The example is a pretty run of the mill .wav file output example in C from the internet, which I have placed in playwav.c. I put the routine that does the pcm play, alsaplaywave(), into a routine and have a duplicate in another external file, test2.c. I named the one in playwav.c alsaplaywav1(), and the one in test2.c alsaplaywav().

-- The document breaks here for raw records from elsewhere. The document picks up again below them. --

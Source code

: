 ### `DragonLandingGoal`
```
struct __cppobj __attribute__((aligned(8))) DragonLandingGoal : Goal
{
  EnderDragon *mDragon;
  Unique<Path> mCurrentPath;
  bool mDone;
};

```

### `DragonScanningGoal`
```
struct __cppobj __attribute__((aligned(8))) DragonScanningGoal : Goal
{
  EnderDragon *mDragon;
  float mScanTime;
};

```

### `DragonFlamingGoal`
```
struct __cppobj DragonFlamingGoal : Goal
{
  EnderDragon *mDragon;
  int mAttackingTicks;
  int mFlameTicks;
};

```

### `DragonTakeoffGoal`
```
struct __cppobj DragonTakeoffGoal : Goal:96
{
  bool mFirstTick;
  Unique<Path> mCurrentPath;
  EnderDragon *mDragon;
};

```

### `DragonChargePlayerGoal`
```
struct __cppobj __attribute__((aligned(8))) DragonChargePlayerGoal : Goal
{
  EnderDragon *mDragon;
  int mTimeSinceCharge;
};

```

The compile is done as follows:
gcc -g3 -Iinclude -fPIC -c test2.c -o test2.o gcc -shared test2.o -o test2.so # # Compiling from .so causes bug, compiling from .o does not # gcc -g3 -Iinclude linux/playwav.c ./test2.so -lasound -o playwav #gcc -g3 -Iinclude linux/playwav.c ./test2.o -lasound -o playwav If the test2.so file is used, the playback has its parameters such as rate messed up, and the result is it plays as fast as possible (series of chirps). If the above line is just changed to test2.o, the playback is fine. Further, if the copy of alsaplaywav() local to the playwav.c file is executed, the playback is correct. It is only when playing from the routine in the .so file that it messes up. To find out what the key point of failure is, I put all of the preamble for the routine up until it does a
snd_pcm_hw_params_set_rate_near() at the calling point (in playwav.c) and commented that out in the routine. The idea was to see exactly which alsa call being done inside the .so caused the malfunction. The rate set appears to be the key. Do that outside the .so, it works, do it inside, it does not. I note that snd_pcm_hw_params_set_rate_near() goes through a few macros in alsa-lib. I think I could debug this better if I can get alsa symbols into gdb. As in the other message, I cannot figure out where the libasound.so gets constructed in the build. I see libasound.a, but no libasound.so. Apologies for not cutting the example down further, but the failure mode is quite complex and that is difficult. Find playwav.c and test2.c attached, and the compile instructions I used above or in cplaywav. The files are fairly small. Thanks for any help.